EXERCISE:
An exact transcription of all the data is required; the pictures are to be left out.

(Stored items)
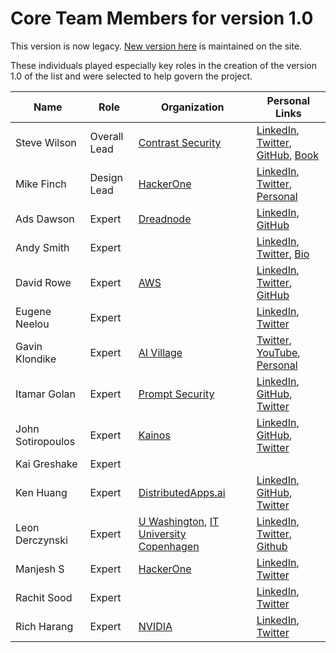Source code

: # Core Team Members for version 1.0

This version is now legacy. [New version here](https://genai.owasp.org/contributors/) is maintained on the site.

These individuals played especially key roles in the creation of the version 1.0 of the list and were selected to help govern the project.

| Name               | Role           | Organization          | Personal Links                                                                       |
| ------------------ | -------------- | --------------------- | ----------------------------------------------------------------------------------- |
| Steve Wilson       | Overall Lead   | [Contrast Security](https://www.contrastsecurity.com/) | [LinkedIn](https://www.linkedin.com/in/wilsonsd/), [Twitter](https://twitter.com/virtualsteve), [GitHub](https://github.com/virtualsteve-star), [Book](https://www.contrastsecurity.com/hubfs/Cybersecurity%20and%20Artificial%20Intelligence%20Threats%20and%20Opportunities.pdf) |
| Mike Finch         | Design Lead    | [HackerOne](https://www.hackerone.com) | [LinkedIn](https://www.linkedin.com/in/mkfnch), [Twitter](https://twitter.com/mkfnch), [Personal](https://mkfnch.com) |
| Ads Dawson         | Expert         | [Dreadnode](https://dreadnode.op) | [LinkedIn](https://www.linkedin.com/in/adamdawson0/), [GitHub](https://github.com/GangGreenTemperTatum) |
| Andy Smith         | Expert         |                       | [LinkedIn](https://www.linkedin.com/in/andysmith-uk/), [Twitter](https://twitter.com/rot169), [Bio](https://www.sans.org/profiles/andy-smith/)|
| David Rowe         | Expert         |   [AWS](http://aws.amazon.com)                    |    [LinkedIn](https://www.linkedin.com/in/davidprowe/),    [Twitter](https://twitter.com/davidprowe/), [GitHub](https://github.com/davidprowe)                                                                             |
| Eugene Neelou      | Expert         |                       | [LinkedIn](https://www.linkedin.com/in/eneelou/), [Twitter](https://twitter.com/eneelou) |
| Gavin Klondike     | Expert         | [AI Village](https://aivillage.org/) | [Twitter](https://twitter.com/GTKlondike), [YouTube](https://www.youtube.com/@NetsecExplained), [Personal](https://netsecexplained.com/) |
| Itamar Golan       | Expert         | [Prompt Security](https://prompt.security) | [LinkedIn](https://www.linkedin.com/in/itamar-g1), [GitHub](https://github.com/itamargol/openai/), [Twitter](https://twitter.com/ItakGol?t=7TpWIZxdszI22K0eSkatjA&s=09/) |
| John Sotiropoulos  | Expert         | [Kainos](https://kainos.com/) | [LinkedIn](https://www.linkedin.com/in/jsotiropoulos/), [GitHub](https://github.com/jsotiro), [Twitter](https://twitter.com/johnsotiro) |
| Kai Greshake       | Expert         |                       |                                                                                     |
| Ken Huang          | Expert         | [DistributedApps.ai](https://distributedapps.ai/) | [LinkedIn](https://www.linkedin.com/in/kenhuang8), [GitHub](https://github.com/kenhuangus), [Twitter](https://twitter.com/kenhuangus) |
| Leon Derczynski    | Expert         | [U Washington](https://www.uw.edu), [IT University Copenhagen](https://pure.itu.dk/en/persons/leon-derczynski/) | [LinkedIn](https://www.linkedin.com/in/leon-derczynski), [Twitter](https://twitter.com/LeonDerczynski), [Github](https://github.com/leondz/)|
| Manjesh S          | Expert         | [HackerOne](https://www.hackerone.com) | [LinkedIn](https://www.linkedin.com/in/manjesh24/), [Twitter](https://twitter.com/Manjesh24) | 
| Rachit Sood        | Expert         |  | [LinkedIn](https://www.linkedin.com/in/composedsecurity/), [Twitter](https://twitter.com/sn4kecharming)                                                                                    |
| Rich Harang        | Expert         |    [NVIDIA](http://www.nvidia.com/)                   | [LinkedIn](https://www.linkedin.com/in/richharang/), [Twitter](https://twitter.com/rharang) |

WRITTEN RESPONSE:
Source code

: # Core Team Members for version 1.0

This version is now legacy. [New version here](https://genai.owasp.org/contributors/) is maintained on the site.

These individuals played especially key roles in the creation of the version 1.0 of the list and were selected to help govern the project.

| Name               | Role           | Organization          | Personal Links                                                                       |
| ------------------ | -------------- | --------------------- | ----------------------------------------------------------------------------------- |
| Steve Wilson       | Overall Lead   | [Contrast Security](https://www.contrastsecurity.com/) | [LinkedIn](https://www.linkedin.com/in/wilsonsd/), [Twitter](https://twitter.com/virtualsteve), [GitHub](https://github.com/virtualsteve-star), [Book](https://www.contrastsecurity.com/hubfs/Cybersecurity%20and%20Artificial%20Intelligence%20Threats%20and%20Opportunities.pdf) |
| Mike Finch         | Design Lead    | [HackerOne](https://www.hackerone.com) | [LinkedIn](https://www.linkedin.com/in/mkfnch), [Twitter](https://twitter.com/mkfnch), [Personal](https://mkfnch.com) |
| Ads Dawson         | Expert         | [Dreadnode](https://dreadnode.op) | [LinkedIn](https://www.linkedin.com/in/adamdawson0/), [GitHub](https://github.com/GangGreenTemperTatum) |
| Andy Smith         | Expert         |                       | [LinkedIn](https://www.linkedin.com/in/andysmith-uk/), [Twitter](https://twitter.com/rot169), [Bio](https://www.sans.org/profiles/andy-smith/)|
| David Rowe         | Expert         |   [AWS](http://aws.amazon.com)                    |    [LinkedIn](https://www.linkedin.com/in/davidprowe/),    [Twitter](https://twitter.com/davidprowe/), [GitHub](https://github.com/davidprowe)                                                                             |
| Eugene Neelou      | Expert         |                       | [LinkedIn](https://www.linkedin.com/in/eneelou/), [Twitter](https://twitter.com/eneelou) |
| Gavin Klondike     | Expert         | [AI Village](https://aivillage.org/) | [Twitter](https://twitter.com/GTKlondike), [YouTube](https://www.youtube.com/@NetsecExplained), [Personal](https://netsecexplained.com/) |
| Itamar Golan       | Expert         | [Prompt Security](https://prompt.security) | [LinkedIn](https://www.linkedin.com/in/itamar-g1), [GitHub](https://github.com/itamargol/openai/), [Twitter](https://twitter.com/ItakGol?t=7TpWIZxdszI22K0eSkatjA&s=09/) |
| John Sotiropoulos  | Expert         | [Kainos](https://kainos.com/) | [LinkedIn](https://www.linkedin.com/in/jsotiropoulos/), [GitHub](https://github.com/jsotiro), [Twitter](https://twitter.com/johnsotiro) |
| Kai Greshake       | Expert         |                       |                                                                                     |
| Ken Huang          | Expert         | [DistributedApps.ai](https://distributedapps.ai/) | [LinkedIn](https://www.linkedin.com/in/kenhuang8), [GitHub](https://github.com/kenhuangus), [Twitter](https://twitter.com/kenhuangus) |
| Leon Derczynski    | Expert         | [U Washington](https://www.uw.edu), [IT University Copenhagen](https://pure.itu.dk/en/persons/leon-derczynski/) | [LinkedIn](https://www.linkedin.com/in/leon-derczynski), [Twitter](https://twitter.com/LeonDerczynski), [Github](https://github.com/leondz/)|
| Manjesh S          | Expert         | [HackerOne](https://www.hackerone.com) | [LinkedIn](https://www.linkedin.com/in/manjesh24/), [Twitter](https://twitter.com/Manjesh24) | 
| Rachit Sood        | Expert         |  | [LinkedIn](https://www.linkedin.com/in/composedsecurity/), [Twitter](https://twitter.com/sn4kecharming)                                                                                    |
| Rich Harang        | Expert         |    [NVIDIA](http://www.nvidia.com/)                   | [LinkedIn](https://www.linkedin.com/in/richharang/), [Twitter](https://twitter.com/rharang) |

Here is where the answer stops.